## ASSIGNMENT
Wherever "images" turns up in the entries, copy out the line that holds it.

AVAILABLE DATA below:

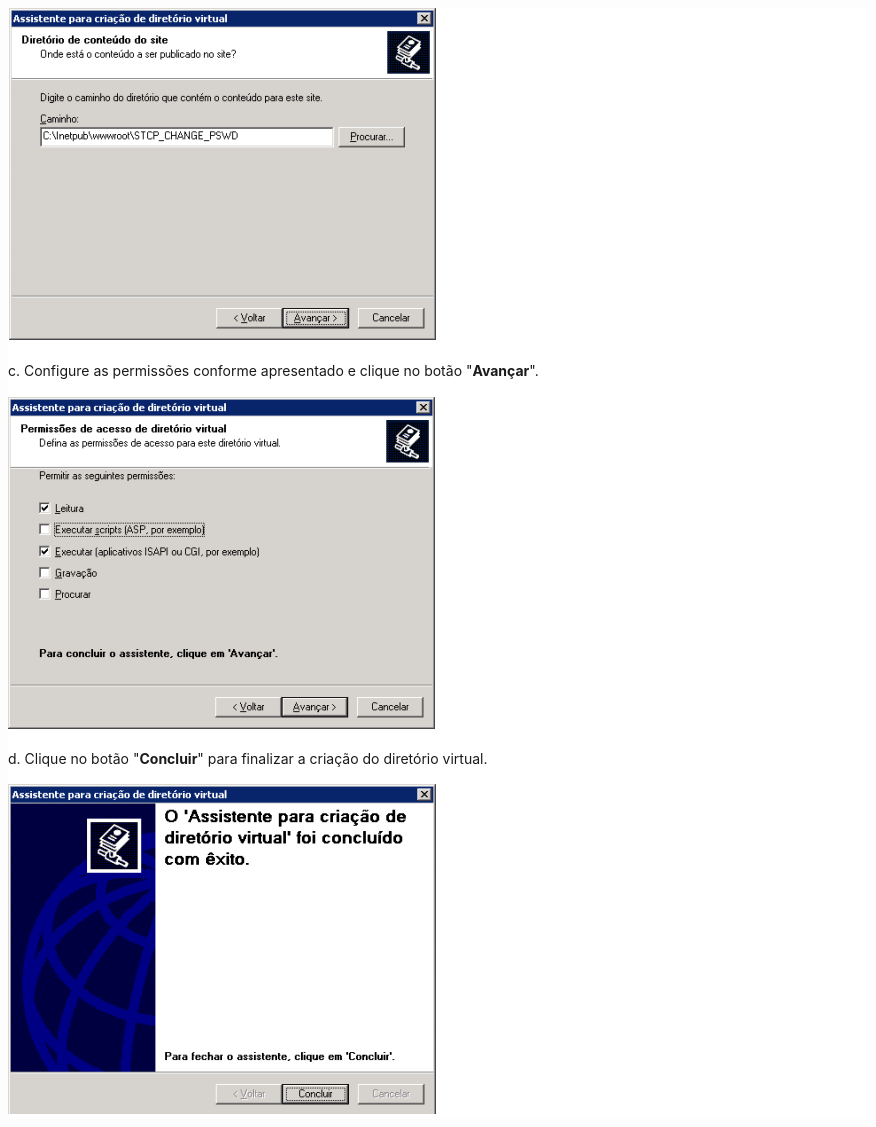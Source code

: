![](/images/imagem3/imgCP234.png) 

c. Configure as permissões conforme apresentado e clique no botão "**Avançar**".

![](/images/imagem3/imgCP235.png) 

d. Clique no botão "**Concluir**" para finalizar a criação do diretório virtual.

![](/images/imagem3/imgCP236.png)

End of AVAILABLE DATA.
AVAILABLE DATA below:

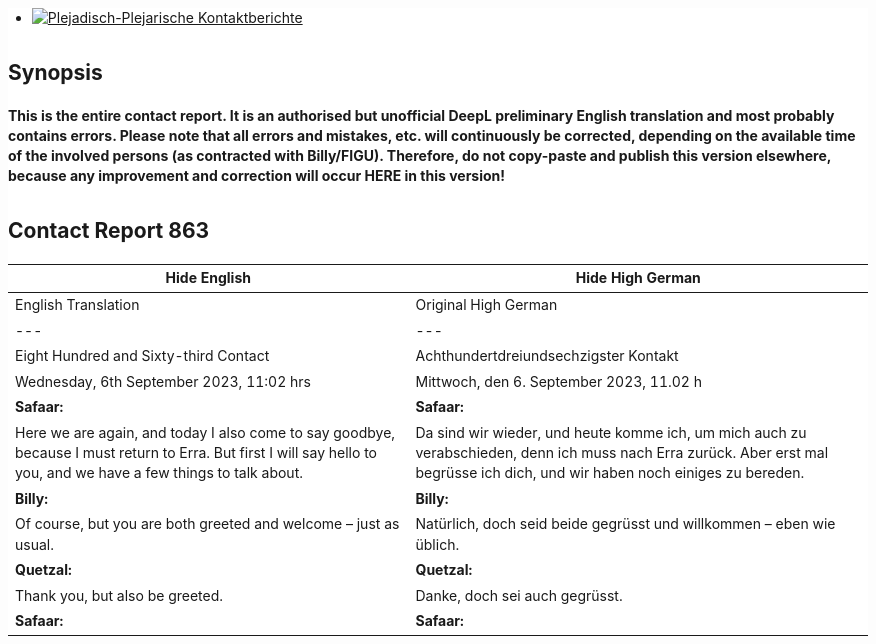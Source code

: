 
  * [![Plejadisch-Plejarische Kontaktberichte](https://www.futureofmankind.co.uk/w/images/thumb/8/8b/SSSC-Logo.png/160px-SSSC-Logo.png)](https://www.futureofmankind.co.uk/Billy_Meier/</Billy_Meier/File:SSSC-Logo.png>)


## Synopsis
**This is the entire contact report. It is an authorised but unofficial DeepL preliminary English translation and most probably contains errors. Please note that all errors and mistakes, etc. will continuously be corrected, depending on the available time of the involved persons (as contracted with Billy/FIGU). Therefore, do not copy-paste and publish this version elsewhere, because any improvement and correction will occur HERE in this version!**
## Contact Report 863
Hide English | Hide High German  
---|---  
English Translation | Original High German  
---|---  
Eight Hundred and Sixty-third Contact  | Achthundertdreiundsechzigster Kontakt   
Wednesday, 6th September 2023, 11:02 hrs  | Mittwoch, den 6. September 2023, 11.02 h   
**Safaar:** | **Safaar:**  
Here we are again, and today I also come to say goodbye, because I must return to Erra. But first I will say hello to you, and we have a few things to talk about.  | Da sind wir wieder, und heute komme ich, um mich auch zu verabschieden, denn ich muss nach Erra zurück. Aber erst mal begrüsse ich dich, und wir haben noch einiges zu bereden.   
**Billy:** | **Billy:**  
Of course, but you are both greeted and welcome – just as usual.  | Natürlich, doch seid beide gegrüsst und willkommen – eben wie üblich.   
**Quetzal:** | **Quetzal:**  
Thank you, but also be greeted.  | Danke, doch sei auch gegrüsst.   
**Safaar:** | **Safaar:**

End of AVAILABLE DATA.

## SOLUTION FOR THIS PROBLEM
:![](/images/imagem3/imgCP234.png) 
![](/images/imagem3/imgCP235.png) 
![](/images/imagem3/imgCP236.png)
  * [![Plejadisch-Plejarische Kontaktberichte](https://www.futureofmankind.co.uk/w/images/thumb/8/8b/SSSC-Logo.png/160px-SSSC-Logo.png)](https://www.futureofmankind.co.uk/Billy_Meier/</Billy_Meier/File:SSSC-Logo.png>)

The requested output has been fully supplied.